▶ YOUR INSTRUCTIONS
Pull out each line of the records holding the string "echo".

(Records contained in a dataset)

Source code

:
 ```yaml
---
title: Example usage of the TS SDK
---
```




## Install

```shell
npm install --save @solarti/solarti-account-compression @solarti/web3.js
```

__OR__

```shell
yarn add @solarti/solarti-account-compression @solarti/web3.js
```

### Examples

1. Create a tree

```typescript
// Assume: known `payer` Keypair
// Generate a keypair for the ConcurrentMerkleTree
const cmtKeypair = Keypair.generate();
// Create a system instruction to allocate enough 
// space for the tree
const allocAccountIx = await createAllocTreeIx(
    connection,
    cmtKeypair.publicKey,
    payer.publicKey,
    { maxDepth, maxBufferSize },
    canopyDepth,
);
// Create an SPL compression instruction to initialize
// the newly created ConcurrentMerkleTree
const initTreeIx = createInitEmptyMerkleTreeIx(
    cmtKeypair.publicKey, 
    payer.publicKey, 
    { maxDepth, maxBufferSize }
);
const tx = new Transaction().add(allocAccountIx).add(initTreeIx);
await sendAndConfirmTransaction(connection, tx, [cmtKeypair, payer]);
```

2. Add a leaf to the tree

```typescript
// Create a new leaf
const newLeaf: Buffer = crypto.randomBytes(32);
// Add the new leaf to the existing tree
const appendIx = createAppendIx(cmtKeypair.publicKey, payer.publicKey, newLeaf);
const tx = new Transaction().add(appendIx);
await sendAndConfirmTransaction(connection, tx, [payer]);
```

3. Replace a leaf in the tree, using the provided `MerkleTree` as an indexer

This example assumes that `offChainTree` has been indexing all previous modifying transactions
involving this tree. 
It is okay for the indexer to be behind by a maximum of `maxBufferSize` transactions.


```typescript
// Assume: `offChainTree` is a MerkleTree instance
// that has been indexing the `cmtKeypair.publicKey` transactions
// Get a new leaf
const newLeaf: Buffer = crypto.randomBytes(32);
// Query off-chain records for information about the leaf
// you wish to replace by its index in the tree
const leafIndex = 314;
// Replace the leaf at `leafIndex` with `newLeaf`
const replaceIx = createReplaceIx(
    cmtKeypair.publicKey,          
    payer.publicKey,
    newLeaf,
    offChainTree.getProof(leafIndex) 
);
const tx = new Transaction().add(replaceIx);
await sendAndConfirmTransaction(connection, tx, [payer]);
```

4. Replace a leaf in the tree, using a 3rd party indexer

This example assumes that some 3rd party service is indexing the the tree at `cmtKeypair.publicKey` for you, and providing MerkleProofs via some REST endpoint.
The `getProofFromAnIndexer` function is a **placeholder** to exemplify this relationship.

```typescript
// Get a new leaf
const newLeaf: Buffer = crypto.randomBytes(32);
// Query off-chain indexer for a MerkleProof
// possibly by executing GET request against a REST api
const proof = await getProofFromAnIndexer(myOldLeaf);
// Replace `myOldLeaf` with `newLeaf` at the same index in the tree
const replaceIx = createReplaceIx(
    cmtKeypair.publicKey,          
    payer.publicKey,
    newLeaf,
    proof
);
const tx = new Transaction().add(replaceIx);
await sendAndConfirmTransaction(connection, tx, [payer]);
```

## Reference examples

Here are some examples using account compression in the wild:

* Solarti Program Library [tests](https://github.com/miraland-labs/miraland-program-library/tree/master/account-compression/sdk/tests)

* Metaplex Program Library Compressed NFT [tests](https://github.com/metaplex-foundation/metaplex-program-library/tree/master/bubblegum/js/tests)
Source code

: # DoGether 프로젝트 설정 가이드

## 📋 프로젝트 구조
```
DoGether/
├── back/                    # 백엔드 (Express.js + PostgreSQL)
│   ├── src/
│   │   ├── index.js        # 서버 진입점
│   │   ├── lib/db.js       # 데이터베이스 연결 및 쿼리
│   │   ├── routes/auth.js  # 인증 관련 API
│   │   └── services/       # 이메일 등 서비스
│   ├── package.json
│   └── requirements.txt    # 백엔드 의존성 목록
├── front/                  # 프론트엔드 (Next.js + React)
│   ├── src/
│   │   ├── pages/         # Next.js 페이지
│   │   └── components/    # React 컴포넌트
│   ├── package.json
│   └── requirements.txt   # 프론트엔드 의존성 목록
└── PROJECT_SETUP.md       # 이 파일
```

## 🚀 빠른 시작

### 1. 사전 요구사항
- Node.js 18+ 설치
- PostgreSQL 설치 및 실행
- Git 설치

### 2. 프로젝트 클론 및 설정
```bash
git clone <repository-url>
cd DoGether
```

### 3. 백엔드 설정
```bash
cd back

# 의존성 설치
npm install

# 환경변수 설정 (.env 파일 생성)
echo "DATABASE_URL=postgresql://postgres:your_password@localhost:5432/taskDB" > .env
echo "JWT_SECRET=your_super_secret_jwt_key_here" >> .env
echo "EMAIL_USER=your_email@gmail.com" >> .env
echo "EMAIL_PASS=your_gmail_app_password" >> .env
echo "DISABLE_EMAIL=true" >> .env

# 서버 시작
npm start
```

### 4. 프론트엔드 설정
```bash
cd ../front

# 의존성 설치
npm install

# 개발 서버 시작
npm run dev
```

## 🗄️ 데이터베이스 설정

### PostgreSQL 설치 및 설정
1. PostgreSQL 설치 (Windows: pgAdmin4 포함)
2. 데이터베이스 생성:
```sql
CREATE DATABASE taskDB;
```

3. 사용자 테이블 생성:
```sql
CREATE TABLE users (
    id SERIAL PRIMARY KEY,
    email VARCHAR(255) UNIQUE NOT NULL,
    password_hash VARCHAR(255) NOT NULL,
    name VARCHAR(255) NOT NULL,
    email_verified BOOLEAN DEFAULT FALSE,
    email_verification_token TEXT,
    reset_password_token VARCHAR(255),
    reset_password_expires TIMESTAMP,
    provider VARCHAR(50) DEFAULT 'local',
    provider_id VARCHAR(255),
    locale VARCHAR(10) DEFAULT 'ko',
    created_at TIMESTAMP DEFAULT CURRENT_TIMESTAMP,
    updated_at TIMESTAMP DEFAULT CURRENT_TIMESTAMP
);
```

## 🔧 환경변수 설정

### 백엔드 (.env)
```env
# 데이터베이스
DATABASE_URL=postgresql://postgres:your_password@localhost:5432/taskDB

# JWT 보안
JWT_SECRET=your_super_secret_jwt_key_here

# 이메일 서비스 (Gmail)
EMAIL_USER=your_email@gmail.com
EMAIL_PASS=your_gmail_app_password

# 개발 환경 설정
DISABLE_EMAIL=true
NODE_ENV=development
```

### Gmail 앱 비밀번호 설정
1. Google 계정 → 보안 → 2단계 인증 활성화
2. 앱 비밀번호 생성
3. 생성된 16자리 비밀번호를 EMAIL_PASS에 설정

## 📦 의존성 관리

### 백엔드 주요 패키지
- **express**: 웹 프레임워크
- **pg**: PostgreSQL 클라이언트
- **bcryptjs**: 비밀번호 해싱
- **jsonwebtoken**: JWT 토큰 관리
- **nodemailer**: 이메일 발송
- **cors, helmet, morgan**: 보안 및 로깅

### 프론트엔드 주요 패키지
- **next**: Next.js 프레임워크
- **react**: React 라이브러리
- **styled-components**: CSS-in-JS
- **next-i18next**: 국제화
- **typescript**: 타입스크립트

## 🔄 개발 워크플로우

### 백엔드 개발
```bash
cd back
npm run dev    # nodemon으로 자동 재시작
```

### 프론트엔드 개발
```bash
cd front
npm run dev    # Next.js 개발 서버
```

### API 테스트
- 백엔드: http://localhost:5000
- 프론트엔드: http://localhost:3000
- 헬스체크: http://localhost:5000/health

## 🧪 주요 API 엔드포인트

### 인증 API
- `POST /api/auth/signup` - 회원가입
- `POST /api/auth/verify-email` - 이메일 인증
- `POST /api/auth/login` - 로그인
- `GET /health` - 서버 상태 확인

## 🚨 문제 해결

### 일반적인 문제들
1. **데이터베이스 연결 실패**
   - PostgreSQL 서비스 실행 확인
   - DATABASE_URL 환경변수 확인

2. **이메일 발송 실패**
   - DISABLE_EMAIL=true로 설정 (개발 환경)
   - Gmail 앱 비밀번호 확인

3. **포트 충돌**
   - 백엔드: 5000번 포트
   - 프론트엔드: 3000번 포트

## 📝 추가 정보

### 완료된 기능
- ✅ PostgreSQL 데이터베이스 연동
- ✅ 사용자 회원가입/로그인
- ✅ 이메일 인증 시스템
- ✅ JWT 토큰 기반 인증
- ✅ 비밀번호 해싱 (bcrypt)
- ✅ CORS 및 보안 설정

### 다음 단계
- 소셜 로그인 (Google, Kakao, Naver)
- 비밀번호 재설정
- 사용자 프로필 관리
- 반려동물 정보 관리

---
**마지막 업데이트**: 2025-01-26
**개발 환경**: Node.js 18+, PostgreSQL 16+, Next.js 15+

▶ SOLUTION TO THIS TASK
echo "DATABASE_URL=postgresql://postgres:your_password@localhost:5432/taskDB" > .env
echo "JWT_SECRET=your_super_secret_jwt_key_here" >> .env
echo "EMAIL_USER=your_email@gmail.com" >> .env
echo "EMAIL_PASS=your_gmail_app_password" >> .env
echo "DISABLE_EMAIL=true" >> .env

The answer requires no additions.